Maersk Line is to withdraw its dedicated Tasman Star service in July and instead accommodate trans-Tasman shippers within its five weekly mainline offerings between Australia and New Zealand.
Describing a “tough market environment” and need to balance providing sustainable and reliable products with ensuring revenue keeps up with costs, the carrier had advised the schedule will cease with the RHL Aurora voyage 1815/1816 phasing out at Sydney on July 12. Although, at the time of publication, that vessel was reported to have broken down and was at anchor off Melbourne port.

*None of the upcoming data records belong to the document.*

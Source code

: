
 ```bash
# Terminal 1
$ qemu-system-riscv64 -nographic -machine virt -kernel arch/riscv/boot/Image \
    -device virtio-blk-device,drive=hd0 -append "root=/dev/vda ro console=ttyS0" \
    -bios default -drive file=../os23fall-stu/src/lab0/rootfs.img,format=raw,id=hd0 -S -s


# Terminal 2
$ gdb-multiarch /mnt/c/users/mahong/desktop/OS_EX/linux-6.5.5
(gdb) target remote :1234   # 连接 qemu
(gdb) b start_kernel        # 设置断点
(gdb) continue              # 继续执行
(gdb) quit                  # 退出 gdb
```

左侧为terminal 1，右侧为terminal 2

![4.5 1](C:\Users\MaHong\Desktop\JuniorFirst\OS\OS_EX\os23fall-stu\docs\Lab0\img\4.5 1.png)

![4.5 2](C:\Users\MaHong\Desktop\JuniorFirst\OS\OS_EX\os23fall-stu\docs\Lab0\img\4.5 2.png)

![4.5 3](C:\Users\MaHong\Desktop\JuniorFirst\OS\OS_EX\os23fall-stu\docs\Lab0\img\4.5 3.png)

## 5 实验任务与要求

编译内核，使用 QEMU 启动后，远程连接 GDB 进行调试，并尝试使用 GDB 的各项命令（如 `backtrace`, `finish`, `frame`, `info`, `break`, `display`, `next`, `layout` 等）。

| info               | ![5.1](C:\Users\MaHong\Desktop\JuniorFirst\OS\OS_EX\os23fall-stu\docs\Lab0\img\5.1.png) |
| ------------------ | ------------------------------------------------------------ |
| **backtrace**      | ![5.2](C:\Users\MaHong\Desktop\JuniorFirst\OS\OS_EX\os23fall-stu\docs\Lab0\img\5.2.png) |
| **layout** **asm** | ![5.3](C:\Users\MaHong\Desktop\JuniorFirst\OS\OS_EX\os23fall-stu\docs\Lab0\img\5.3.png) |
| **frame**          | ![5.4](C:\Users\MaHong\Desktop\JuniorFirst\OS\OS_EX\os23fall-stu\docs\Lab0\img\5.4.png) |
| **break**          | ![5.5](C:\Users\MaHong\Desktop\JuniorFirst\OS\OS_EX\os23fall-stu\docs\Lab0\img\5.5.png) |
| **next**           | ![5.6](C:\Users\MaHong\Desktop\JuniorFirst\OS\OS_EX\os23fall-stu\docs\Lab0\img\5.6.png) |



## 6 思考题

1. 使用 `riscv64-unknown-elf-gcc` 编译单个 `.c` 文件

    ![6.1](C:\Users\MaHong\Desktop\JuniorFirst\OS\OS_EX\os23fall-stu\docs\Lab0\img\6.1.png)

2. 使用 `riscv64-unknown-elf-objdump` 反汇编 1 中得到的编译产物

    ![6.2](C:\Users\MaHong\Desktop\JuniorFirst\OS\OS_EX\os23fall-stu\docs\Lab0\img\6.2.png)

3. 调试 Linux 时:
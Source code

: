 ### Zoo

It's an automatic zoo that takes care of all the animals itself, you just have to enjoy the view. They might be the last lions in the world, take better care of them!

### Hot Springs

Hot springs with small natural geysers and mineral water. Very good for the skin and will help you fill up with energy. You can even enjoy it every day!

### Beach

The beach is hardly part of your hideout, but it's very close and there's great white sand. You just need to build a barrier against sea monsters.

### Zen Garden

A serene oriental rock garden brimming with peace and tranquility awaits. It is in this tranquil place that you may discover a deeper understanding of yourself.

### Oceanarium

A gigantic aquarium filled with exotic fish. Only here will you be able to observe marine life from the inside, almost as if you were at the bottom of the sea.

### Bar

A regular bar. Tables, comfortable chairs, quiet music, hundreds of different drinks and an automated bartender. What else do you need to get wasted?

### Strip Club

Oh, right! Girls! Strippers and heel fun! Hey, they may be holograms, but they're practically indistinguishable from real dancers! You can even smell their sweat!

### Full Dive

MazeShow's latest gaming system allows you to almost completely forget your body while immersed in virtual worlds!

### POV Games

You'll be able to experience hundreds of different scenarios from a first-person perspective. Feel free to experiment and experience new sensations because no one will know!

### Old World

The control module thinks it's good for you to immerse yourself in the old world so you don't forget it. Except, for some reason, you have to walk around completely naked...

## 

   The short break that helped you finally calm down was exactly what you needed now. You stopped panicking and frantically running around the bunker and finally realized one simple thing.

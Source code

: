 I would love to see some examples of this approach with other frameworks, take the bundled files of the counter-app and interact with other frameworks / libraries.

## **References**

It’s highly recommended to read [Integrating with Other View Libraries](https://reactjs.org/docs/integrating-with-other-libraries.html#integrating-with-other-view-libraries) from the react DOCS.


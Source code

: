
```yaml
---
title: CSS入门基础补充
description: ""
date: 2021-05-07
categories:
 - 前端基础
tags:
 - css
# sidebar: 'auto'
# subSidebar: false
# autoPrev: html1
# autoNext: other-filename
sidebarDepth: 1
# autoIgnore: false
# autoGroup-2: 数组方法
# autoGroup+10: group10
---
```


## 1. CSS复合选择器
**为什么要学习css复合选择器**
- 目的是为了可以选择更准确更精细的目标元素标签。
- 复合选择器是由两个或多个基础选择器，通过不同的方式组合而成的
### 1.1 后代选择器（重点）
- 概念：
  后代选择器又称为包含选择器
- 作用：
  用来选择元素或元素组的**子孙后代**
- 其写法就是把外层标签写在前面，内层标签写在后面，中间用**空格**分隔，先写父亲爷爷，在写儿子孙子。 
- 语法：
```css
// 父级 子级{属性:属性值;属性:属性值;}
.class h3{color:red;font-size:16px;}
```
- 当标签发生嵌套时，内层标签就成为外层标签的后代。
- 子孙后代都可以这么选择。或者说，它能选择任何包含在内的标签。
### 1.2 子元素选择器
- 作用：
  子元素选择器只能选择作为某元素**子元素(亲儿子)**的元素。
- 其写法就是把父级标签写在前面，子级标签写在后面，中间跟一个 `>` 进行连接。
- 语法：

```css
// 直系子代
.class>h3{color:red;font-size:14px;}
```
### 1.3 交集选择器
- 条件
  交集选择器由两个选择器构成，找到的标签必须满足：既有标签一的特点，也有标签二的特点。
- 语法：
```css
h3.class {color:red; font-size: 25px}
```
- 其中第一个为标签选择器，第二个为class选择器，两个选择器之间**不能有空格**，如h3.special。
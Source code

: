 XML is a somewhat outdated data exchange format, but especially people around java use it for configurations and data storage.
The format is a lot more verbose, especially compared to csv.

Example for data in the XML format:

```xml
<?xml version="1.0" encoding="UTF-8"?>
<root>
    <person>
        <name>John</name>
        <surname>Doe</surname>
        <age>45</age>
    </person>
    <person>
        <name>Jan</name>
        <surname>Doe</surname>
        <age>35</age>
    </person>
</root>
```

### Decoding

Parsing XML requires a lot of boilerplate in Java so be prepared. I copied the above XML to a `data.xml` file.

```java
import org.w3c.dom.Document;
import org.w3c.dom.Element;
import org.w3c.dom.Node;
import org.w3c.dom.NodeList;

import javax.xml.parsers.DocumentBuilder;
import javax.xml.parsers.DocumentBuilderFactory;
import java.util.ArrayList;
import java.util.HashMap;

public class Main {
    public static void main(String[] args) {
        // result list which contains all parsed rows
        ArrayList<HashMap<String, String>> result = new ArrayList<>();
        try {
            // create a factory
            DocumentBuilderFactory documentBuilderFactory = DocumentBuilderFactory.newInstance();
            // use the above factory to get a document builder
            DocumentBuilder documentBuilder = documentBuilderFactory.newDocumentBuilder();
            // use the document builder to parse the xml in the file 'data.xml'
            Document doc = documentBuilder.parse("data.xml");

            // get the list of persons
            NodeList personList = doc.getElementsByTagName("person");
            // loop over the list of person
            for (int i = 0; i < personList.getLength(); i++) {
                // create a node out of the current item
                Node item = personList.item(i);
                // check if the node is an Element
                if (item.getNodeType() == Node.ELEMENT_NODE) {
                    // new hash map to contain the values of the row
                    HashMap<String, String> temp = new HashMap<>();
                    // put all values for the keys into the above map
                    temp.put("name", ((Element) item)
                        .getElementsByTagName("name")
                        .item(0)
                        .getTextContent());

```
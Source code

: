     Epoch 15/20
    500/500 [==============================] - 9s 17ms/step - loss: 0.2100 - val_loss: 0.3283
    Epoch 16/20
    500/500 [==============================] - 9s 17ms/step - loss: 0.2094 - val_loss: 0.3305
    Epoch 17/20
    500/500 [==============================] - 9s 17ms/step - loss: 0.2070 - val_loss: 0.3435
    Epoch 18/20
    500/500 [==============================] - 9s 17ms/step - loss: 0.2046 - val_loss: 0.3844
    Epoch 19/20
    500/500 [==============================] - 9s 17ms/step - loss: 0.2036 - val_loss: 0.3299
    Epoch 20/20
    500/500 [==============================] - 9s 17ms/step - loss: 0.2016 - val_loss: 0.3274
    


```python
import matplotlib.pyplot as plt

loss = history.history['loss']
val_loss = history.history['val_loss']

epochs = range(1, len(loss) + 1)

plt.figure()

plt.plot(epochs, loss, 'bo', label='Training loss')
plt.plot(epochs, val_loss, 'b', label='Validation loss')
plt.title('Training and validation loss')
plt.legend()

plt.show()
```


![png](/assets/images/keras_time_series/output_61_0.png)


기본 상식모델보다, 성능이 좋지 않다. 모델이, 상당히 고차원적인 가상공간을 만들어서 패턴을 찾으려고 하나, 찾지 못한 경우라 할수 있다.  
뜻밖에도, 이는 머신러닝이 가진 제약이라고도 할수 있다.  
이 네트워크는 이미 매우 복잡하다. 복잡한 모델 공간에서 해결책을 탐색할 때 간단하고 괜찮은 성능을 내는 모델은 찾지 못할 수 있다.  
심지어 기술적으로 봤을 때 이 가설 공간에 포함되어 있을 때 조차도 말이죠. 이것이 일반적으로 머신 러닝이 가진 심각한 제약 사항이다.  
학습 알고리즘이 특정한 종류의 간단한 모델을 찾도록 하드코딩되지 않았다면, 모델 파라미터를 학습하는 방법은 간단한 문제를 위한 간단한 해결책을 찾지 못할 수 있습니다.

Maersk’s Bell Bay call will also be discontinued as part of the service revision, with the carrier indicating that during the phase-out it will work “closely with Tasmanian customers to offer alternative options for their immediate planned shipments”.
The announcement has drawn a mixed reaction within the New Zealand marketplace with both the New Zealand Importers’ Institute and ExportNZ expecting sufficient capacity to remain on the tradelane and rates to be unaffected.
Contrastingly, New Zealand Shippers’ Council chairperson Mike Knowles says that, although the development was not “entirely unexpected”, his members have concerns the Tasman Star withdrawal, “effectively reduces choice and competition”.
“And that is never a good outcome,” he said.
“There is also some nervousness about whether this will be a continuing trend – shippers are watching this space carefully.”